We’re Fly.io. We run apps for our users on hardware we host around the world. Leveraging Fly.io Machines and Fly.io’s private network can make delegating expensive tasks a breeze. It’s easy to get started!
There are many ways to delegate work in web applications, from using background workers to serverless architecture. In this article, we explore a new machine pattern that takes advantage of Fly Machines and distinct process groups to make quick work of resource-intensive tasks.
The Problem
Let’s say you’re building a web application that has a few tasks that demand a hefty amount of memory or CPU juice. Resizing images, for example, can require a shocking amount of memory, but you might not need that much memory all of the time, for handling most of your web requests. Why pay for all that horsepower when you don’t need it most of the time?

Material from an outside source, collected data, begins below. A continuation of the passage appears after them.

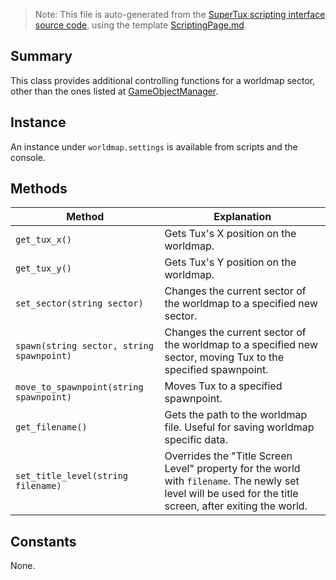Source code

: > Note: This file is auto-generated from the [SuperTux scripting interface source code](https://github.com/SuperTux/supertux/tree/master/src/scripting), using the template [ScriptingPage.md](https://github.com/SuperTux/wiki/tree/master/templates/ScriptingPage.md).

Summary
-------

This class provides additional controlling functions for a worldmap sector, other than the ones listed at [GameObjectManager](https://github.com/SuperTux/supertux/wiki/ScriptingGameObjectManager).

Instance
--------

An instance under `worldmap.settings` is available from scripts and the console. 

Methods
-------

Method | Explanation
-------|-------
`get_tux_x()` | Gets Tux's X position on the worldmap. 
`get_tux_y()` | Gets Tux's Y position on the worldmap. 
`set_sector(string sector)` | Changes the current sector of the worldmap to a specified new sector. 
`spawn(string sector, string spawnpoint)` | Changes the current sector of the worldmap to a specified new sector, moving Tux to the specified spawnpoint. 
`move_to_spawnpoint(string spawnpoint)` | Moves Tux to a specified spawnpoint. 
`get_filename()` | Gets the path to the worldmap file. Useful for saving worldmap specific data. 
`set_title_level(string filename)` | Overrides the "Title Screen Level" property for the world with `filename`. The newly set level will be used for the title screen, after exiting the world. 


Constants
---------

None.
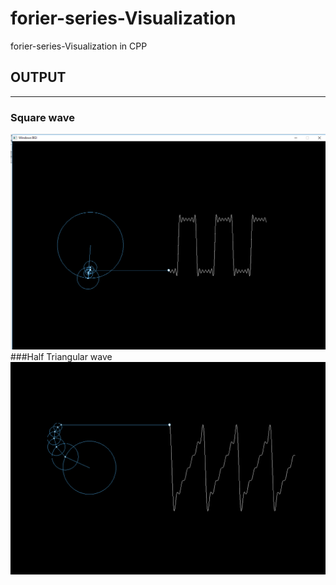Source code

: # forier-series-Visualization
forier-series-Visualization in CPP

## OUTPUT
------
### Square wave
![Square-wave output](https://github.com/pruthvi145/forier-series-Visualization/blob/master/Output/square-wave.png)
###Half Triangular wave
![Half Triangula output](https://github.com/pruthvi145/forier-series-Visualization/blob/master/Output/triangular-wave.png)
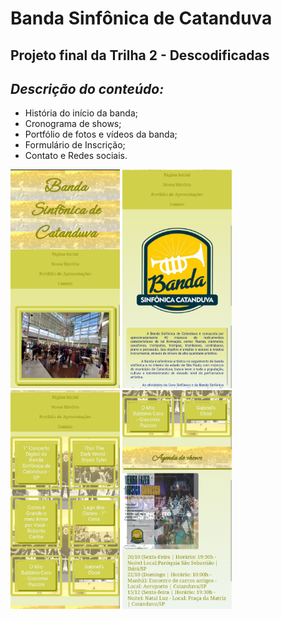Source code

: # Banda Sinfônica de Catanduva
## Projeto final da Trilha 2 - Descodificadas

## _Descrição do conteúdo:_

- História do início da banda;
- Cronograma de shows;
- Portfólio de fotos e vídeos da banda;
- Formulário de Inscrição;
- Contato e Redes sociais.

<img src="images/1.png" height="350px"> <img src="images/2.png" height="350px"> <img src="images/3.png" height="350px"> <img src="images/4.png" height="350px">
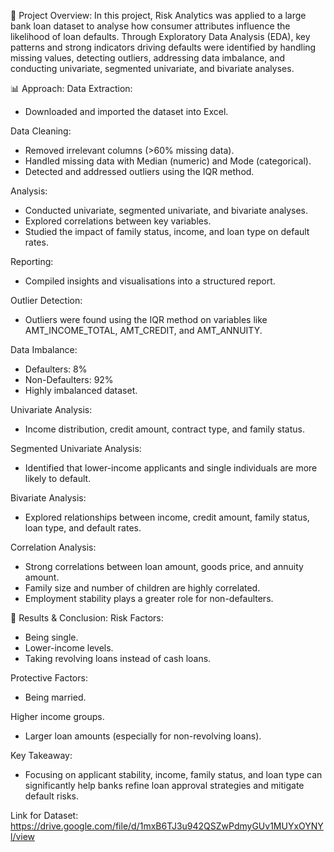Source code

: 📑 Project Overview:
In this project, Risk Analytics was applied to a large bank loan dataset to analyse how consumer attributes influence the likelihood of loan defaults.
Through Exploratory Data Analysis (EDA), key patterns and strong indicators driving defaults were identified by handling missing values, detecting outliers, addressing data imbalance, and conducting univariate, segmented univariate, and bivariate analyses.

📊 Approach:
Data Extraction: 
* Downloaded and imported the dataset into Excel.

Data Cleaning: 
* Removed irrelevant columns (>60% missing data).
* Handled missing data with Median (numeric) and Mode (categorical).
* Detected and addressed outliers using the IQR method.

Analysis:
* Conducted univariate, segmented univariate, and bivariate analyses.
* Explored correlations between key variables.
* Studied the impact of family status, income, and loan type on default rates.

Reporting:
* Compiled insights and visualisations into a structured report.

Outlier Detection:
* Outliers were found using the IQR method on variables like AMT_INCOME_TOTAL, AMT_CREDIT, and AMT_ANNUITY.

Data Imbalance:
* Defaulters: 8%
* Non-Defaulters: 92%
* Highly imbalanced dataset.

Univariate Analysis:
* Income distribution, credit amount, contract type, and family status.

Segmented Univariate Analysis:
* Identified that lower-income applicants and single individuals are more likely to default.

Bivariate Analysis:
* Explored relationships between income, credit amount, family status, loan type, and default rates.

Correlation Analysis:
* Strong correlations between loan amount, goods price, and annuity amount.
* Family size and number of children are highly correlated.
* Employment stability plays a greater role for non-defaulters.

📝 Results & Conclusion:
Risk Factors:
* Being single.
* Lower-income levels.
* Taking revolving loans instead of cash loans.

Protective Factors:
* Being married.

Higher income groups.
* Larger loan amounts (especially for non-revolving loans).

Key Takeaway:
* Focusing on applicant stability, income, family status, and loan type can significantly help banks refine loan approval strategies and mitigate default risks.

Link for Dataset: https://drive.google.com/file/d/1mxB6TJ3u942QSZwPdmyGUv1MUYxOYNYl/view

What if there’s a different way to delegate these resource-intensive tasks?
The Solution
What if you could simply delegate these types of tasks to a more powerful machine only when necessary? Let’s build an example of this method in a sample app. We’ll be using Next.js today, but this pattern is framework (and language) agnostic.
Here’s how it will work:
- A request hits an endpoint that does some resource-intensive tasks
- The request is passed on to a copy of your app that’s running on a more beefy machine
- The beefy machine performs the intensive work and then hands the result back to the user via the “weaker” machine.
To demonstrate this task-delegation pattern, we’re going to start with a single-page application that looks like this:
Our “Open Pickle Jar” app is quite simple: you provide the width and height and it goes off and resizes some high-resolution photos to those dimensions (exciting!).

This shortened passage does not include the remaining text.